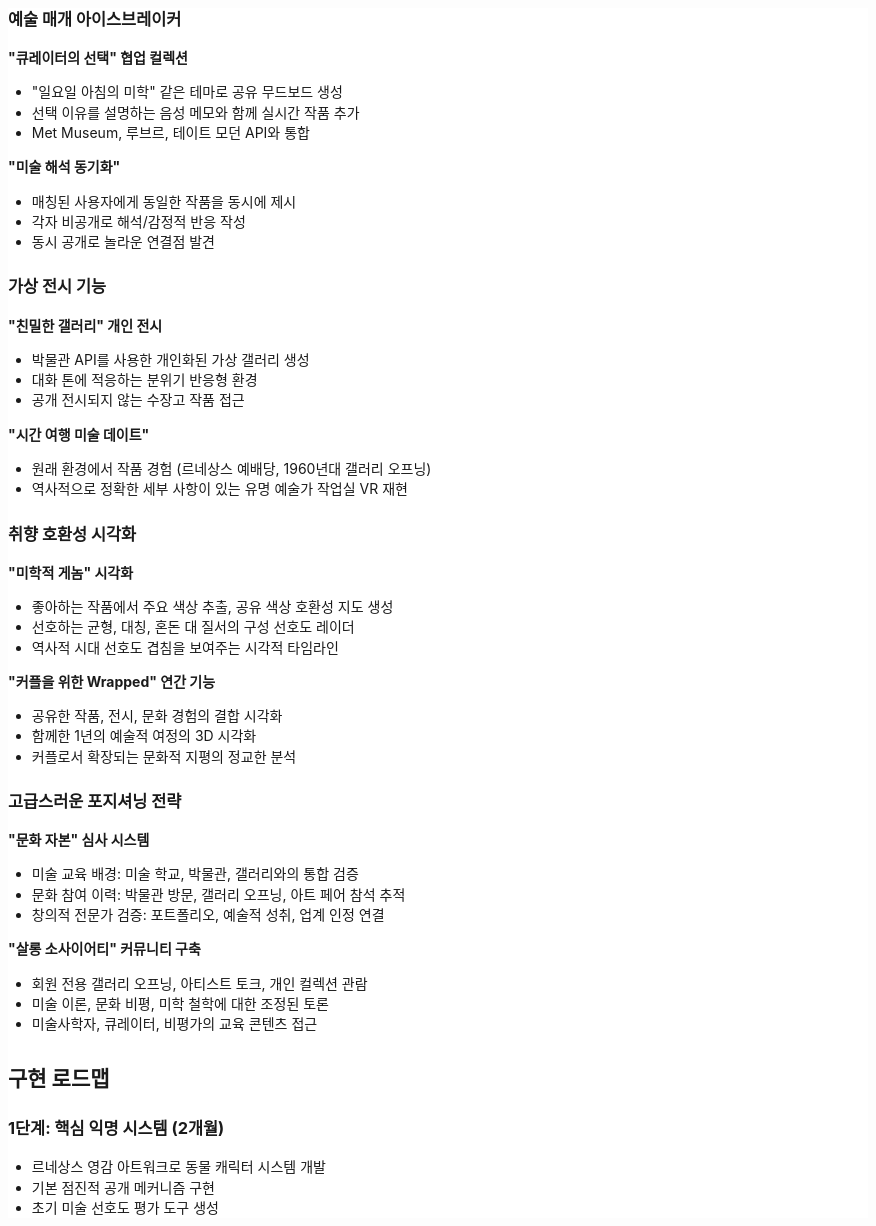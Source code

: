 ### 예술 매개 아이스브레이커

**"큐레이터의 선택" 협업 컬렉션**
- "일요일 아침의 미학" 같은 테마로 공유 무드보드 생성
- 선택 이유를 설명하는 음성 메모와 함께 실시간 작품 추가
- Met Museum, 루브르, 테이트 모던 API와 통합

**"미술 해석 동기화"**
- 매칭된 사용자에게 동일한 작품을 동시에 제시
- 각자 비공개로 해석/감정적 반응 작성
- 동시 공개로 놀라운 연결점 발견

### 가상 전시 기능

**"친밀한 갤러리" 개인 전시**
- 박물관 API를 사용한 개인화된 가상 갤러리 생성
- 대화 톤에 적응하는 분위기 반응형 환경
- 공개 전시되지 않는 수장고 작품 접근

**"시간 여행 미술 데이트"**
- 원래 환경에서 작품 경험 (르네상스 예배당, 1960년대 갤러리 오프닝)
- 역사적으로 정확한 세부 사항이 있는 유명 예술가 작업실 VR 재현

### 취향 호환성 시각화

**"미학적 게놈" 시각화**
- 좋아하는 작품에서 주요 색상 추출, 공유 색상 호환성 지도 생성
- 선호하는 균형, 대칭, 혼돈 대 질서의 구성 선호도 레이더
- 역사적 시대 선호도 겹침을 보여주는 시각적 타임라인

**"커플을 위한 Wrapped" 연간 기능**
- 공유한 작품, 전시, 문화 경험의 결합 시각화
- 함께한 1년의 예술적 여정의 3D 시각화
- 커플로서 확장되는 문화적 지평의 정교한 분석

### 고급스러운 포지셔닝 전략

**"문화 자본" 심사 시스템**
- 미술 교육 배경: 미술 학교, 박물관, 갤러리와의 통합 검증
- 문화 참여 이력: 박물관 방문, 갤러리 오프닝, 아트 페어 참석 추적
- 창의적 전문가 검증: 포트폴리오, 예술적 성취, 업계 인정 연결

**"살롱 소사이어티" 커뮤니티 구축**
- 회원 전용 갤러리 오프닝, 아티스트 토크, 개인 컬렉션 관람
- 미술 이론, 문화 비평, 미학 철학에 대한 조정된 토론
- 미술사학자, 큐레이터, 비평가의 교육 콘텐츠 접근

## 구현 로드맵

### 1단계: 핵심 익명 시스템 (2개월)
- 르네상스 영감 아트워크로 동물 캐릭터 시스템 개발
- 기본 점진적 공개 메커니즘 구현
- 초기 미술 선호도 평가 도구 생성
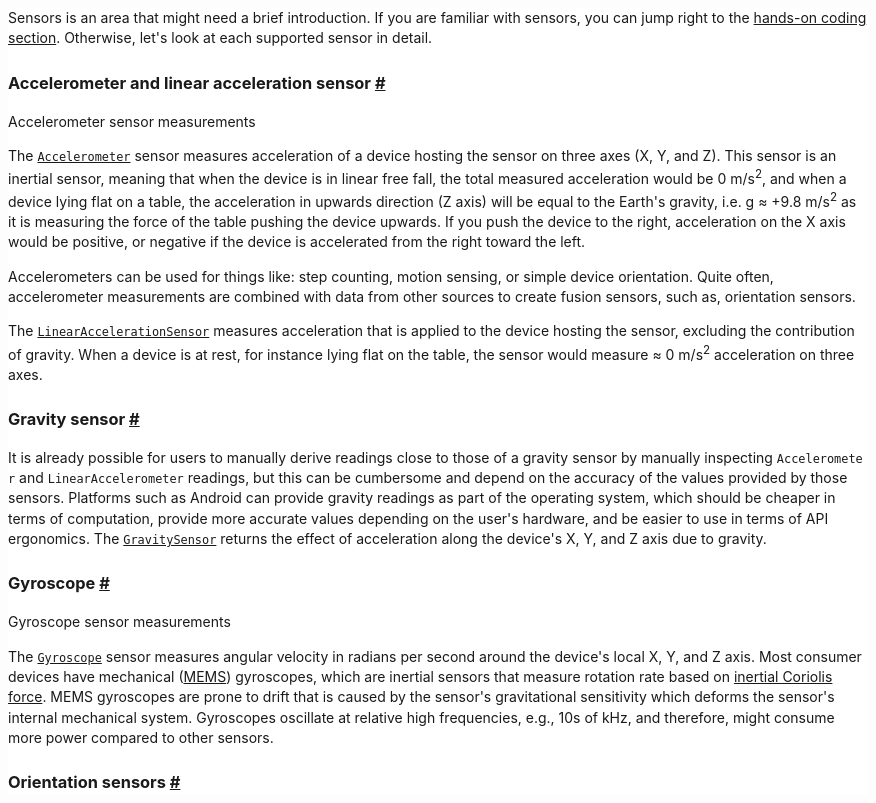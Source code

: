 Sensors is an area that might need a brief introduction. If you are familiar with sensors, you can jump right to the [hands-on coding section](#lets-code). Otherwise, let's look at each supported sensor in detail.

### Accelerometer and linear acceleration sensor <a href="#acceleration-and-linear-accelerometer-sensor" class="w-headline-link">#</a>

Accelerometer sensor measurements

The [`Accelerometer`](https://developer.mozilla.org/en-US/docs/Web/API/Accelerometer) sensor measures acceleration of a device hosting the sensor on three axes (X, Y, and Z). This sensor is an inertial sensor, meaning that when the device is in linear free fall, the total measured acceleration would be 0 m/s<sup>2</sup>, and when a device lying flat on a table, the acceleration in upwards direction (Z axis) will be equal to the Earth's gravity, i.e. g ≈ +9.8 m/s<sup>2</sup> as it is measuring the force of the table pushing the device upwards. If you push the device to the right, acceleration on the X axis would be positive, or negative if the device is accelerated from the right toward the left.

Accelerometers can be used for things like: step counting, motion sensing, or simple device orientation. Quite often, accelerometer measurements are combined with data from other sources to create fusion sensors, such as, orientation sensors.

The [`LinearAccelerationSensor`](https://developer.mozilla.org/en-US/docs/Web/API/LinearAccelerationSensor) measures acceleration that is applied to the device hosting the sensor, excluding the contribution of gravity. When a device is at rest, for instance lying flat on the table, the sensor would measure ≈ 0 m/s<sup>2</sup> acceleration on three axes.

### Gravity sensor <a href="#gravity-sensor" class="w-headline-link">#</a>

It is already possible for users to manually derive readings close to those of a gravity sensor by manually inspecting `Accelerometer` and `LinearAccelerometer` readings, but this can be cumbersome and depend on the accuracy of the values provided by those sensors. Platforms such as Android can provide gravity readings as part of the operating system, which should be cheaper in terms of computation, provide more accurate values depending on the user's hardware, and be easier to use in terms of API ergonomics. The [`GravitySensor`](https://w3c.github.io/accelerometer/#gravitysensor-interface) returns the effect of acceleration along the device's X, Y, and Z axis due to gravity.

### Gyroscope <a href="#gyroscope-sensor" class="w-headline-link">#</a>

Gyroscope sensor measurements

The [`Gyroscope`](https://developer.mozilla.org/en-US/docs/Web/API/Gyroscope) sensor measures angular velocity in radians per second around the device's local X, Y, and Z axis. Most consumer devices have mechanical ([MEMS](https://en.wikipedia.org/wiki/Microelectromechanical_systems)) gyroscopes, which are inertial sensors that measure rotation rate based on [inertial Coriolis force](https://en.wikipedia.org/wiki/Coriolis_force). MEMS gyroscopes are prone to drift that is caused by the sensor's gravitational sensitivity which deforms the sensor's internal mechanical system. Gyroscopes oscillate at relative high frequencies, e.g., 10s of kHz, and therefore, might consume more power compared to other sensors.

### Orientation sensors <a href="#orientation-sensors" class="w-headline-link">#</a>

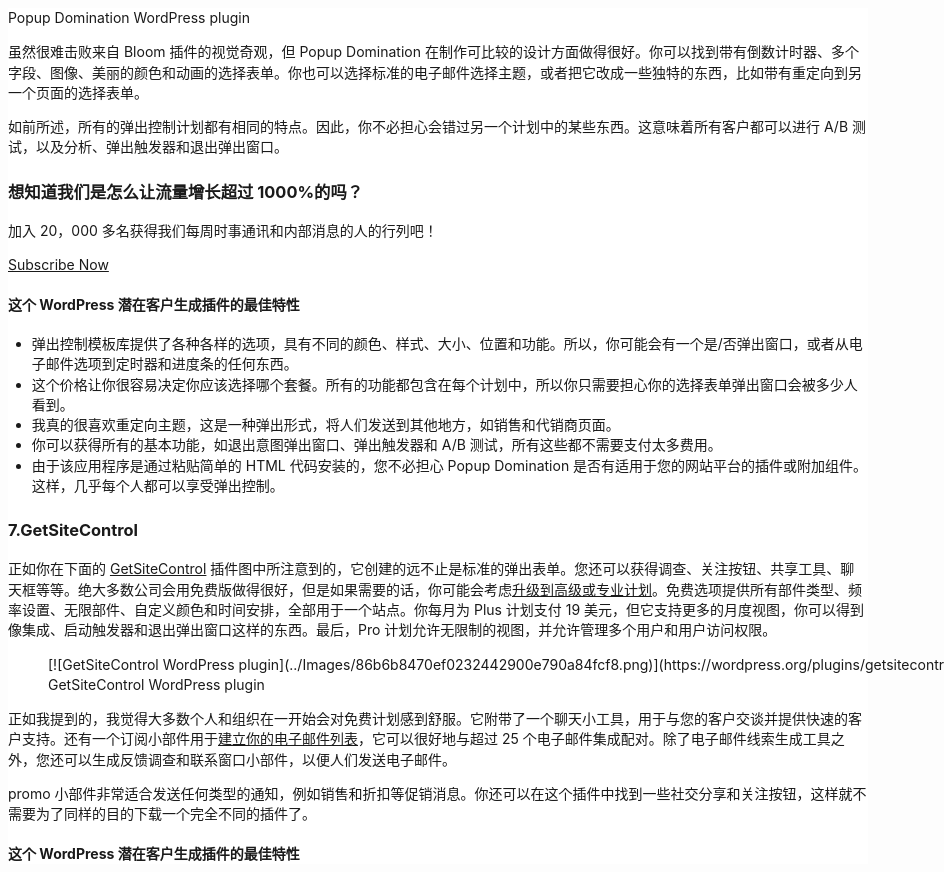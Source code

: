 <figcaption id="caption-attachment-26639" class="wp-caption-text">Popup Domination WordPress plugin</figcaption>

</figure>

虽然很难击败来自 Bloom 插件的视觉奇观，但 Popup Domination 在制作可比较的设计方面做得很好。你可以找到带有倒数计时器、多个字段、图像、美丽的颜色和动画的选择表单。你也可以选择标准的电子邮件选择主题，或者把它改成一些独特的东西，比如带有重定向到另一个页面的选择表单。

如前所述，所有的弹出控制计划都有相同的特点。因此，你不必担心会错过另一个计划中的某些东西。这意味着所有客户都可以进行 A/B 测试，以及分析、弹出触发器和退出弹出窗口。

 <dialog id="newsletter" class="dialog dialog has-dark-blue-background-color email-modal" aria-hidden="true">## 注册订阅时事通讯

<kinsta-form show-name="false" show-phone="false" show-website="false" show-company="false" show-disk-space="false" show-monthly-visits="false" show-number-of-websites="false" show-message="false" submit-button-text="Sign Up Now" submit-button-text-sending="Signing Up..." success-title="Thanks for subscribing!" success-message="Keep an eye out for our next newsletter." terms-template="newsletter" hubspot-source="subscribe_to_newsletter" submit-button-text-loading="Signing Up"></kinsta-form></dialog>

### 想知道我们是怎么让流量增长超过 1000%的吗？

加入 20，000 多名获得我们每周时事通讯和内部消息的人的行列吧！

[Subscribe Now](#newsletter)

#### 这个 WordPress 潜在客户生成插件的最佳特性

*   弹出控制模板库提供了各种各样的选项，具有不同的颜色、样式、大小、位置和功能。所以，你可能会有一个是/否弹出窗口，或者从电子邮件选项到定时器和进度条的任何东西。
*   这个价格让你很容易决定你应该选择哪个套餐。所有的功能都包含在每个计划中，所以你只需要担心你的选择表单弹出窗口会被多少人看到。
*   我真的很喜欢重定向主题，这是一种弹出形式，将人们发送到其他地方，如销售和代销商页面。
*   你可以获得所有的基本功能，如退出意图弹出窗口、弹出触发器和 A/B 测试，所有这些都不需要支付太多费用。
*   由于该应用程序是通过粘贴简单的 HTML 代码安装的，您不必担心 Popup Domination 是否有适用于您的网站平台的插件或附加组件。这样，几乎每个人都可以享受弹出控制。

### 7.GetSiteControl

正如你在下面的 [GetSiteControl](https://wordpress.org/plugins/getsitecontrol/) 插件图中所注意到的，它创建的远不止是标准的弹出表单。您还可以获得调查、关注按钮、共享工具、聊天框等等。绝大多数公司会用免费版做得很好，但是如果需要的话，你可能会考虑[升级到高级或专业计划](https://getsitecontrol.com/pricing/)。免费选项提供所有部件类型、频率设置、无限部件、自定义颜色和时间安排，全部用于一个站点。你每月为 Plus 计划支付 19 美元，但它支持更多的月度视图，你可以得到像集成、启动触发器和退出弹出窗口这样的东西。最后，Pro 计划允许无限制的视图，并允许管理多个用户和用户访问权限。

<figure id="attachment_26640" aria-describedby="caption-attachment-26640" style="width: 1539px" class="wp-caption aligncenter">[![GetSiteControl WordPress plugin](../Images/86b6b8470ef0232442900e790a84fcf8.png)](https://wordpress.org/plugins/getsitecontrol/)

<figcaption id="caption-attachment-26640" class="wp-caption-text">GetSiteControl WordPress plugin</figcaption>

</figure>

正如我提到的，我觉得大多数个人和组织在一开始会对免费计划感到舒服。它附带了一个聊天小工具，用于与您的客户交谈并提供快速的客户支持。还有一个订阅小部件用于[建立你的电子邮件列表](https://kinsta.com/blog/how-to-build-an-email-list/)，它可以很好地与超过 25 个电子邮件集成配对。除了电子邮件线索生成工具之外，您还可以生成反馈调查和联系窗口小部件，以便人们发送电子邮件。

promo 小部件非常适合发送任何类型的通知，例如销售和折扣等促销消息。你还可以在这个插件中找到一些社交分享和关注按钮，这样就不需要为了同样的目的下载一个完全不同的插件了。

#### 这个 WordPress 潜在客户生成插件的最佳特性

-----

▶ [EXERCISE DESCRIPTION]: Give again, word for word, every line from the top of the data through the line with "### 고급스러운 포지셔닝 전략", both ends included, and exclude the pictures.

▶ [FINISHED TASK]:
Source code

: ### 예술 매개 아이스브레이커

**"큐레이터의 선택" 협업 컬렉션**
- "일요일 아침의 미학" 같은 테마로 공유 무드보드 생성
- 선택 이유를 설명하는 음성 메모와 함께 실시간 작품 추가
- Met Museum, 루브르, 테이트 모던 API와 통합

**"미술 해석 동기화"**
- 매칭된 사용자에게 동일한 작품을 동시에 제시
- 각자 비공개로 해석/감정적 반응 작성
- 동시 공개로 놀라운 연결점 발견

### 가상 전시 기능

**"친밀한 갤러리" 개인 전시**
- 박물관 API를 사용한 개인화된 가상 갤러리 생성
- 대화 톤에 적응하는 분위기 반응형 환경
- 공개 전시되지 않는 수장고 작품 접근

**"시간 여행 미술 데이트"**
- 원래 환경에서 작품 경험 (르네상스 예배당, 1960년대 갤러리 오프닝)
- 역사적으로 정확한 세부 사항이 있는 유명 예술가 작업실 VR 재현

### 취향 호환성 시각화

**"미학적 게놈" 시각화**
- 좋아하는 작품에서 주요 색상 추출, 공유 색상 호환성 지도 생성
- 선호하는 균형, 대칭, 혼돈 대 질서의 구성 선호도 레이더
- 역사적 시대 선호도 겹침을 보여주는 시각적 타임라인

**"커플을 위한 Wrapped" 연간 기능**
- 공유한 작품, 전시, 문화 경험의 결합 시각화
- 함께한 1년의 예술적 여정의 3D 시각화
- 커플로서 확장되는 문화적 지평의 정교한 분석

### 고급스러운 포지셔닝 전략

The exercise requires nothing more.